Channel9.id – Jakarta.Putusan Pengadilan Negeri (PN) Jakarta Pusat baru-baru ini menuai polemik di masyarakat. Pasalnya, Majelis Hakim pada Kamis (2/3/2023) lalu, telah memutuskan Komisi Pemilihan Umum (KPU) untuk menunda Pemilu 2024. Vonis itu sekaligus kemenangan bagi Partai Prima yang tak terima gagal jadi peserta Pemilu 2024.

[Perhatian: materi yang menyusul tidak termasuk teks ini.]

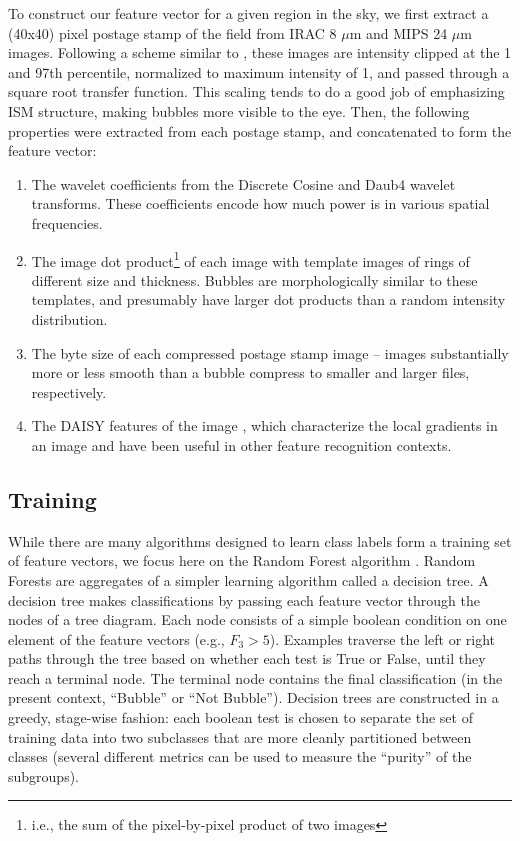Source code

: \documentclass[preprint]{aastex}
\begin{document}
To construct our feature vector for a given region in the sky, we first extract a (40x40) pixel postage stamp of the field from IRAC 8 $\mu$m and MIPS 24 $\mu$m images. Following a scheme similar to \cite{mwp1}, these images are intensity clipped at the 1 and 97th percentile, normalized to maximum intensity of 1, and passed through a square root transfer function. This scaling tends to do a good job of emphasizing ISM structure, making bubbles more visible to the eye. Then, the following properties were extracted from each postage stamp, and concatenated to form the feature vector:

\begin{enumerate}
\item The wavelet coefficients from the Discrete Cosine and Daub4 wavelet transforms. These coefficients encode how much power is in various spatial frequencies.
\item The image dot product\footnote{i.e., the sum of the pixel-by-pixel product of two images} of each image with template images of rings of different size and thickness. Bubbles are morphologically similar to these templates, and presumably have larger dot products than a random intensity distribution.
\item The byte size of each compressed postage stamp image -- images substantially more or less smooth than a bubble compress to smaller and larger files, respectively.
\item The DAISY features of the image \citep{DAISY}, which characterize the local gradients in an image and have been useful in other feature recognition contexts.
\end{enumerate}

\subsection{Training}
While there are many algorithms designed to learn class labels form a training set of feature vectors, we focus here on the Random Forest algorithm \citep{random forest}. Random Forests are aggregates of a simpler learning algorithm called a decision tree. A decision tree makes classifications by passing each feature vector through the nodes of a tree diagram. Each node consists of a simple boolean condition on one element of the feature vectors (e.g., $F_3 > 5$). Examples traverse the left or right paths through the tree based on whether each test is True or False, until they reach a terminal node. The terminal node contains the final classification (in the present context, ``Bubble'' or ``Not Bubble''). Decision trees are constructed in a greedy, stage-wise fashion: each boolean test is chosen to separate the set of training data into two subclasses that are more cleanly partitioned between classes (several different metrics can be used to measure the ``purity'' of the subgroups).
\end{document}
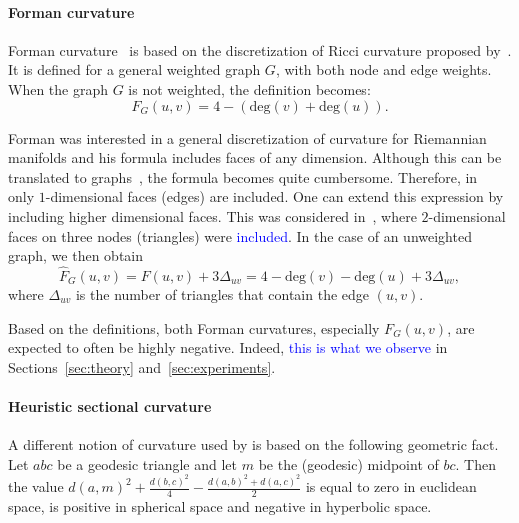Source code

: \documentclass{article} %
\newcommand{\ph}[1]{\textcolor{blue}{#1}}
\begin{document}
\paragraph{Forman curvature}

Forman curvature~\citep{sreejith2016forman} is based on the discretization of Ricci curvature proposed by~\citet{forman2003bochner}. It is defined for a general weighted graph $G$, with both node and edge weights. %
When the graph $G$ is not weighted, 
the definition becomes:
\begin{equation}\label{eq:forman1}
F_G(u,v) 
= 4 - (\mathrm{deg}(v) + \mathrm{deg}(u)).
\end{equation}

Forman was interested in a general discretization of curvature for Riemannian manifolds and his formula includes faces of any dimension. Although this can be translated to graphs~\citep{weber2017coarse}, the formula becomes quite cumbersome. Therefore, in~ only $1$-dimensional faces (edges) are included. One can extend this expression by including higher dimensional faces. This was considered in~\citep{samal2018comparative}, where $2$-dimensional faces on three nodes (triangles) were \ph{included}. In the case of an unweighted graph, we then obtain
\begin{equation}\label{eq:forman2}
	\hat F_G(u,v) = F(u,v) + 3\Delta_{uv} 
	= 4 - \mathrm{deg}(v) - \mathrm{deg}(u) + 3\Delta_{uv},
\end{equation}
where $\Delta_{uv}$ is the number of triangles that contain the edge $(u,v)$. 

Based on the definitions, both Forman curvatures, especially $F_G(u,v)$, are expected to often be highly negative. Indeed, \ph{this is what we observe} in Sections~\ref{sec:theory} and~\ref{sec:experiments}.

\paragraph{Heuristic sectional curvature}

A different notion of curvature used by \citet{gu2019learning} is based on the following geometric fact. 
Let $abc$ be a geodesic triangle and let $m$ be the (geodesic) midpoint of $bc$. Then the value
$	d(a,m)^2 + \frac{d(b,c)^2}{4} - \frac{d(a,b)^2 + d(a,c)^2}{2}$
is equal to zero in euclidean space, is positive in spherical space and negative in hyperbolic space.
\end{document}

Majelis Hakim yang diketuai Hakim Oyong atau Tengku Oyong menilai KPU telah melakukan tindakan melawan hukum. Sebab, KPU menyatakan Partai Prima tidak memenuhi syarat dalam tahapan verifikasi administrasi parpol. Oleh sebab itu, PN Jakarta Pusat menghukum KPU untuk menunda tahapan Pemilu 2024 selama 2 tahun 4 bulan sejak putusan dijatuhkan atau hingga 2025.

Atas putusan tersebut, para pakar menilai putusan majelis hakim telah melampaui kewenangannya. Sehingga, rekam jejak ketua majelis hakim pun turut disorot publik.

Diketahui, Hakim Oyong merupakan hakim madya utama dengan pangkat pembina utama muda (IV/C) di PN Jakarta Pusat. Sebelumnya, ia bertugas di PN Medan lalu dimutasi ke PN Jakarta Pusat.

Baca Juga :Sah! Pengadilan Negeri Putuskan Pemilu 2024 Ditunda

Baca Juga :Siapa yang Bermain di Balik Putusan PN Jakpus Tunda Pemilu?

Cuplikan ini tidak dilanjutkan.